But netizens can breathe a little easier when they log on to their favorite sites as a police investigation into the claims found that most of the websites had not been hacked over the past month, or that they had been attacked without their subscribers' information being leaked.

The National Internet Information Office, the country's Internet watchdog, said on Jan 10 that four people had been detained by police and eight others had been punished after being found guilty of fabricating the rumor.

But there are still plenty of reasons to worry about online data security as personal information has more and more commercial value and hackers appear to be pervasive in cyberspace.

The Internet has witnessed rapid development, evolving from a one-dimensional information source to a multi-dimensional platform that routinely means handing over personal information to people sight unseen. But the safety of information is still far from satisfactory. Indeed, there are more and more alarm bells ringing.

With the boundaries between the virtual world and the real world gradually disappearing there are numerous opportunities for criminals to try and exploit.

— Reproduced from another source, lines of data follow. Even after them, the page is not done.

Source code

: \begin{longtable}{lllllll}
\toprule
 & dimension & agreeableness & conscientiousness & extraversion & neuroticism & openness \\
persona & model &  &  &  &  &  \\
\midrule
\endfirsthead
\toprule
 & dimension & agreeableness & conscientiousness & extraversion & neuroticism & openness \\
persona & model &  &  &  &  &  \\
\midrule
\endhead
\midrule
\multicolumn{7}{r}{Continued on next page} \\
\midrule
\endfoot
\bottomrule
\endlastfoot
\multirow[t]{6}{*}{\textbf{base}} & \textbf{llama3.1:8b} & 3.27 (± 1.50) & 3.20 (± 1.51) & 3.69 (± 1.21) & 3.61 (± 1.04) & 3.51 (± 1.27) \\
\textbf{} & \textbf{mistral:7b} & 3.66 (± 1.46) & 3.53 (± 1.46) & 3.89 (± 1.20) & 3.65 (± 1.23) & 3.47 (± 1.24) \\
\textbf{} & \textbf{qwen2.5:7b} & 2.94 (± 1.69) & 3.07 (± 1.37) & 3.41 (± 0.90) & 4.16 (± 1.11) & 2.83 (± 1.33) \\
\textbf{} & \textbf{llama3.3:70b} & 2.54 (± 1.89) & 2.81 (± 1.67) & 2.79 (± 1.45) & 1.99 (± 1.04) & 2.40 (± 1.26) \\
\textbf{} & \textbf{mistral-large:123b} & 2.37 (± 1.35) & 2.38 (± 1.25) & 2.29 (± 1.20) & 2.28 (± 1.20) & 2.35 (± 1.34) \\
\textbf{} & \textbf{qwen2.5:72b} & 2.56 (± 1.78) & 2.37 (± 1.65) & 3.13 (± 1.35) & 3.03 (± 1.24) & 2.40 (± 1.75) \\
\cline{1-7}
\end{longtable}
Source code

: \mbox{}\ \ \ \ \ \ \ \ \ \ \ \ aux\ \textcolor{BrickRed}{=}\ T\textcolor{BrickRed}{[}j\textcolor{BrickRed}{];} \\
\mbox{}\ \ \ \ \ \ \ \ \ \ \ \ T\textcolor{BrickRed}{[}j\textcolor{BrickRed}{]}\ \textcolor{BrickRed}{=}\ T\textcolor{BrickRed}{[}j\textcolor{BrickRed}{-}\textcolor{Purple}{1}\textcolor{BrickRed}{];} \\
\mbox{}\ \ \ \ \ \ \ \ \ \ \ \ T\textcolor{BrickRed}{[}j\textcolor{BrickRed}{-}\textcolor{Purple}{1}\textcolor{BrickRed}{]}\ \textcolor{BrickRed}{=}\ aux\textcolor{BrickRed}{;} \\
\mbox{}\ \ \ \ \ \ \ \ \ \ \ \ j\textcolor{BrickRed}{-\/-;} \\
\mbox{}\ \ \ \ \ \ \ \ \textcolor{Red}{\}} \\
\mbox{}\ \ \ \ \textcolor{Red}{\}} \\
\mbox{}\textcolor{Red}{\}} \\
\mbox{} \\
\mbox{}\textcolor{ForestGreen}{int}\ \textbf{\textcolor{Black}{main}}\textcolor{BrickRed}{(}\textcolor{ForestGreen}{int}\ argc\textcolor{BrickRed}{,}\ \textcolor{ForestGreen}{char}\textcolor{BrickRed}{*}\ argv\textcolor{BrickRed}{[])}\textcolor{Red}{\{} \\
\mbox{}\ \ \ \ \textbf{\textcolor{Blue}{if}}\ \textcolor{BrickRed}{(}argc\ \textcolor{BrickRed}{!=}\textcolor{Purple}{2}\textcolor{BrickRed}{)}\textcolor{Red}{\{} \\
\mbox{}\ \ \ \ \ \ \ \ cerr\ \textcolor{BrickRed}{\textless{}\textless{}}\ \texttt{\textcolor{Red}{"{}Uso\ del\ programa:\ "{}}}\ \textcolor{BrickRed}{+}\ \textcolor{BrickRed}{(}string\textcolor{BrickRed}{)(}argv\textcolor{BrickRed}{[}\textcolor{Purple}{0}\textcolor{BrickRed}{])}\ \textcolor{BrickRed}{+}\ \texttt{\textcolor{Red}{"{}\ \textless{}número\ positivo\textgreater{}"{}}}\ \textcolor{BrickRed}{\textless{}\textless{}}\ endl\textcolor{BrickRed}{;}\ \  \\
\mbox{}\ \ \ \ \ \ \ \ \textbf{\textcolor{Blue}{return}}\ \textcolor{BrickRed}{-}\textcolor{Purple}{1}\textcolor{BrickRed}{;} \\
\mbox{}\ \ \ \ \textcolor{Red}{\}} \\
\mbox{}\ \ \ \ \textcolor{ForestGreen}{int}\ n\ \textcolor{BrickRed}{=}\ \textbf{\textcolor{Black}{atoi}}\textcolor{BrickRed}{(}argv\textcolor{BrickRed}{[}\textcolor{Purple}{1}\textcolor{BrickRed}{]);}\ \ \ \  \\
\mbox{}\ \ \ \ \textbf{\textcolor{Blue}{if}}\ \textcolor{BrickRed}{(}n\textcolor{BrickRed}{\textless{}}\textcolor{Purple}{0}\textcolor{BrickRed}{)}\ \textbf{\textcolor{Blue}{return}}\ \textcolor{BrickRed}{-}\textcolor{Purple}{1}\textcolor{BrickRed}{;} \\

The existing laws and regulations concerning information security have not played their due role as a firewall in protecting online personal information.

To avoid netizens becoming the victims of online hacking, Internet companies should make greater efforts to protect the information on their websites and those found to be selling users' information or allowing users' information to be exposed should be punished according to the law.

It is imperative to establish new security standards and mechanisms in line with the phenomenal popularity of the Internet and a law on personal information protection should be introduced as soon as possible.